Though our feelings come and go, God’s love for us does not. ~C.S. Lewis
I sat across from a middle-aged woman, a mother of seven beautiful children. A woman who knew the pain of unrequited love. She spoke of her mother.
“She told me many days, ‘I never should have had you. I should have had an abortion.'”
It haunts me, this thought that a child should know her mother would rather kill her than keep her.
Have you lost love?
Your heart leaps in your throat every time the phone rings, but the prodigal child refuses to call. There are no cards on Mother’s Day, no surprise visits pulling into the drive. Instead, there is silence that steals into quiet moments like gun shot and cannon fire.
Your eyes fill as you walk past your former-best friend’s house. You stand in line together waiting for the bus to take the children to school. You glance toward her, seeking acknowledgement, but the shoulder is turned. You shiver in the August heat.
We enter the world with soft hearts, beating the melody of love, harmonizing with the strains of joy and peace.

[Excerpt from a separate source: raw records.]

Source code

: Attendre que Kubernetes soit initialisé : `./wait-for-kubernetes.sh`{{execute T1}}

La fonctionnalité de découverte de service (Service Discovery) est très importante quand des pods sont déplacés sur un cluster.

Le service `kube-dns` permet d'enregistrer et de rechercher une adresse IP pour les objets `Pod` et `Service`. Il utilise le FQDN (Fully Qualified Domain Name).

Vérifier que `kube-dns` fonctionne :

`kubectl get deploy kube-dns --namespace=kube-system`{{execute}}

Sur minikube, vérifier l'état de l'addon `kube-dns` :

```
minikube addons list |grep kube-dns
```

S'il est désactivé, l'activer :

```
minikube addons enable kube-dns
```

But at some point the aria fades into strains of discord. The lively tune becomes dark and foreboding. Dissonance plays on every instrument of your life, killing your love, mocking your peace and joy.
This is what Jesus knows.
The pain of betrayal, of neglect, of downright hatred by those you yearn to hold close . . . well, it’s unforgivable.
At least it feels that way.
But Jesus tells us there is only one unforgivable sin- denying that the Holy Spirit is from God. Confronting good and calling it evil.
And everyone who speaks a word against the Son of Man will be forgiven, but the one who blasphemes against the Holy Spirit will not be forgiven. Luke 12:10 ESV
It isn’t the prodigal saying you aren’t his mother. It isn’t the friend saying you never were friends. It isn’t even the mother saying she wishes you were dead.
Jesus knows those pains; he feels the heartache and distress.
And he forgives.
But the one who says Jesus has no power to forgive- he will not be forgiven.